Lirik Robbie Robertson menggambarkan kesepian rekan satu bandnya

Penulis lagu bisa melakukan banyak hal. Setelah musik dan lirik ditulis, terserah pada musisi untuk menyampaikan kualitas materinya. Dan tentunya kemampuan penyanyi dalam menyelami emosi liriknya juga berperan penting dalam kesuksesan lagunya.

Dalam kasus balada “Whispering Pines”, yang muncul di album self-titled klasik The Band tahun 1969, penulis lagu Robbie Robertson dapat yakin bahwa liriknya ditulis dengan cara yang ideal, saat dia menyanyikannya untuk rekan bandnya, tulis ma kesepiannya. Anggota band Richard Manuel menulis dan menyanyikan musik lagu tersebut.

“bisikan” yang keras

Hanya sedikit unit rock yang memiliki bakat seperti The Band. Masing-masing dari kelimanya dapat memainkan banyak instrumen, artinya mereka dapat berganti peran tergantung pada apa yang dipanggil oleh setiap lagu. Selain itu, mereka memiliki tiga penyanyi terkenal di Levon Helm, Richard Manuel dan Rick Danko.

Manuel adalah seorang pianis ulung yang juga memiliki suara yang berkisar dari serak dan blues hingga bernada tinggi dan seperti malaikat. Dia juga memantapkan dirinya sebagai penulis lagu di tahun-tahun awal The Band. Misalnya, dia menulis lagu gospel yang meriah “We Can Talk” pada debut The Band pada tahun 1968. Musik dari Big Pink.

Sayangnya, Manuel kesulitan dengan kepercayaan diri sebagai penulis. Untuk “Whispering Pines” dia menulis musik yang indah, tetapi tidak dapat menemukan liriknya. Dia menyerahkan lagu itu kepada Robbie Robertson untuk diselesaikan, dan seperti yang dijelaskan Robertson dalam buku Barney Hoskins Di seberang Kesenjangan Besar: Band dan Amerikadia mencoba menyalurkan kepribadian Manuel:

“Richard selalu memiliki sikap yang sangat sedih dalam suaranya dan terkadang hanya dalam kepekaannya sebagai pribadi. Saya mencoba mengikutinya, mengikutinya dan menemukannya secara musikal. Kami berdua merasa sangat senang dengan lagu ini.

Coba lihat lagu “Whispering Pines”.

Dalam Whispering Pines, Robbie Robertson menjelaskan beberapa gambar indah yang menunjukkan keterasingan di alam. Lalu dia mencampurkan erangan orang pertama. Dan dia menyerahkan segalanya kepada Richard Manuel, yang menemukan semua emosi absurd dari lagu tersebut dan membuatnya luar biasa. (Levon Helm datang untuk dukungan panggilan dan respons di akhir lagu).
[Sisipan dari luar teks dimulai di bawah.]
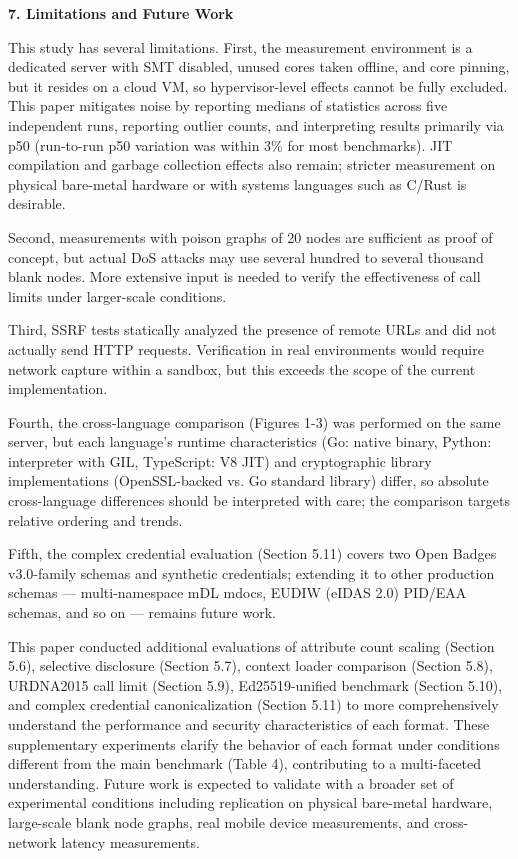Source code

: \textbf{7. Limitations and Future Work}

This study has several limitations. First, the measurement environment is a dedicated server with SMT disabled, unused cores taken offline, and core pinning, but it resides on a cloud VM, so hypervisor-level effects cannot be fully excluded. This paper mitigates noise by reporting medians of statistics across five independent runs, reporting outlier counts, and interpreting results primarily via p50 (run-to-run p50 variation was within 3\% for most benchmarks). JIT compilation and garbage collection effects also remain; stricter measurement on physical bare-metal hardware or with systems languages such as C/Rust is desirable.

Second, measurements with poison graphs of 20 nodes are sufficient as proof of concept, but actual DoS attacks may use several hundred to several thousand blank nodes. More extensive input is needed to verify the effectiveness of call limits under larger-scale conditions.

Third, SSRF tests statically analyzed the presence of remote URLs and did not actually send HTTP requests. Verification in real environments would require network capture within a sandbox, but this exceeds the scope of the current implementation.

Fourth, the cross-language comparison (Figures 1-3) was performed on the same server, but each language's runtime characteristics (Go: native binary, Python: interpreter with GIL, TypeScript: V8 JIT) and cryptographic library implementations (OpenSSL-backed vs. Go standard library) differ, so absolute cross-language differences should be interpreted with care; the comparison targets relative ordering and trends.

Fifth, the complex credential evaluation (Section 5.11) covers two Open Badges v3.0-family schemas and synthetic credentials; extending it to other production schemas --- multi-namespace mDL mdocs, EUDIW (eIDAS 2.0) PID/EAA schemas, and so on --- remains future work.

This paper conducted additional evaluations of attribute count scaling (Section 5.6), selective disclosure (Section 5.7), context loader comparison (Section 5.8), URDNA2015 call limit (Section 5.9), Ed25519-unified benchmark (Section 5.10), and complex credential canonicalization (Section 5.11) to more comprehensively understand the performance and security characteristics of each format. These supplementary experiments clarify the behavior of each format under conditions different from the main benchmark (Table 4), contributing to a multi-faceted understanding. Future work is expected to validate with a broader set of experimental conditions including replication on physical bare-metal hardware, large-scale blank node graphs, real mobile device measurements, and cross-network latency measurements.

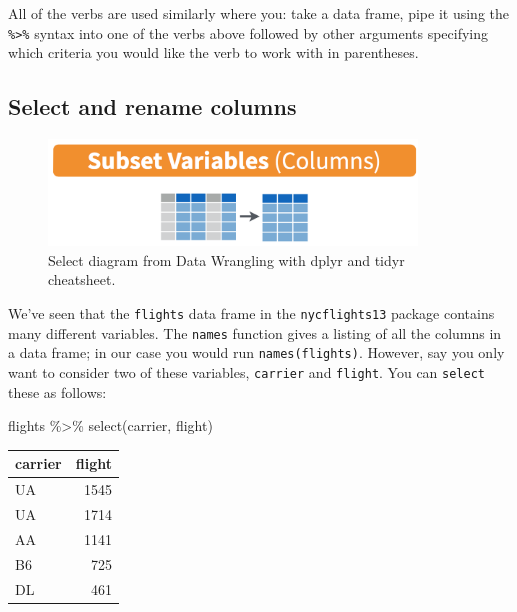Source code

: \documentclass[
  letterpaper,
  DIV=11,
  numbers=noendperiod]{scrartcl}
\newenvironment{Shaded}{\begin{snugshade}}{\end{snugshade}}
\newcommand{\FunctionTok}[1]{\textcolor[rgb]{0.28,0.35,0.67}{#1}}
\newcommand{\NormalTok}[1]{\textcolor[rgb]{0.00,0.23,0.31}{#1}}
\newcommand{\SpecialCharTok}[1]{\textcolor[rgb]{0.37,0.37,0.37}{#1}}
\begin{document}
All of the verbs are used similarly where you: take a data frame, pipe
it using the \texttt{\%\textgreater{}\%} syntax into one of the verbs
above followed by other arguments specifying which criteria you would
like the verb to work with in parentheses.

\subsection{Select and rename columns}\label{select-and-rename-columns}

\begin{figure}[H]

{\centering \includegraphics[width=3.85in,height=\textheight]{select.png}

}

\caption{Select diagram from Data Wrangling with dplyr and tidyr
cheatsheet.}

\end{figure}%

We've seen that the \texttt{flights} data frame in the
\texttt{nycflights13} package contains many different variables. The
\texttt{names} function gives a listing of all the columns in a data
frame; in our case you would run \texttt{names(flights)}. However, say
you only want to consider two of these variables, \texttt{carrier} and
\texttt{flight}. You can \texttt{select} these as follows:

\begin{Shaded}
\begin{Highlighting}[]
\NormalTok{flights }\SpecialCharTok{\%\textgreater{}\%}
  \FunctionTok{select}\NormalTok{(carrier, flight)}
\end{Highlighting}
\end{Shaded}

\begin{longtable}[]{@{}lr@{}}
\toprule\noalign{}
carrier & flight \\
\midrule\noalign{}
\endhead
\bottomrule\noalign{}
\endlastfoot
UA & 1545 \\
UA & 1714 \\
AA & 1141 \\
B6 & 725 \\
DL & 461 \\
\end{longtable}
\end{document}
Di awal lagu, narator menjelaskan bahwa kepribadiannya berlebihan: Jika kau menganggapku sedih / Atau menangkapku dalam mimpi / Tak ada ruang di dalam kamarku yang sepi. Dia meminta bantuan pohon pinus yang berbisik untuk mengatasi gejolak emosinya, dan saat dia melakukannya, suara Manuel memiliki kerentanan yang menakutkan.

Tapi ini bukanlah lagu keputusasaan. Narator menghubungkan penderitaannya dengan kehilangan cinta, atau sesuatu yang hilang dalam dirinya: Lindungi satu-satunya cahayaku / Karena itu pernah menjadi milikku. Dia menyebut ombak dan tangisan burung camar, yang mungkin mengindikasikan perubahan nasibnya: Jika aku hidup kembali / Harapan ini tidak akan pernah mati.

Di bait terakhir, gambaran bersemangat Robertson masuk ke jurang emosional. Raihlah awanManuel bernyanyi. Karena tidak ada yang tersisa. Kemudian: Cobalah untuk melihat menembus kabut / Di rumah kosong di bawah terik matahari yang dingin. Namun lagu itu berakhir dengan nada penebusan: Aku akan menunggu sampai semuanya hilang / Yang hilang akan ditemukan di depan matamu.

“Whispering Pines” menunjukkan apa yang bisa dilakukan ketika seorang penyanyi mengetahui apa yang diharapkan dari seorang penyanyi. Robbie Robertson mengetahui kepribadian Richard Manuel selama bertahun-tahun melakukan tur dan bermain dengannya. Mereka berpadu menghadirkan salah satu kesan termanis tentang kesepian di atas lilin dalam lagu ini.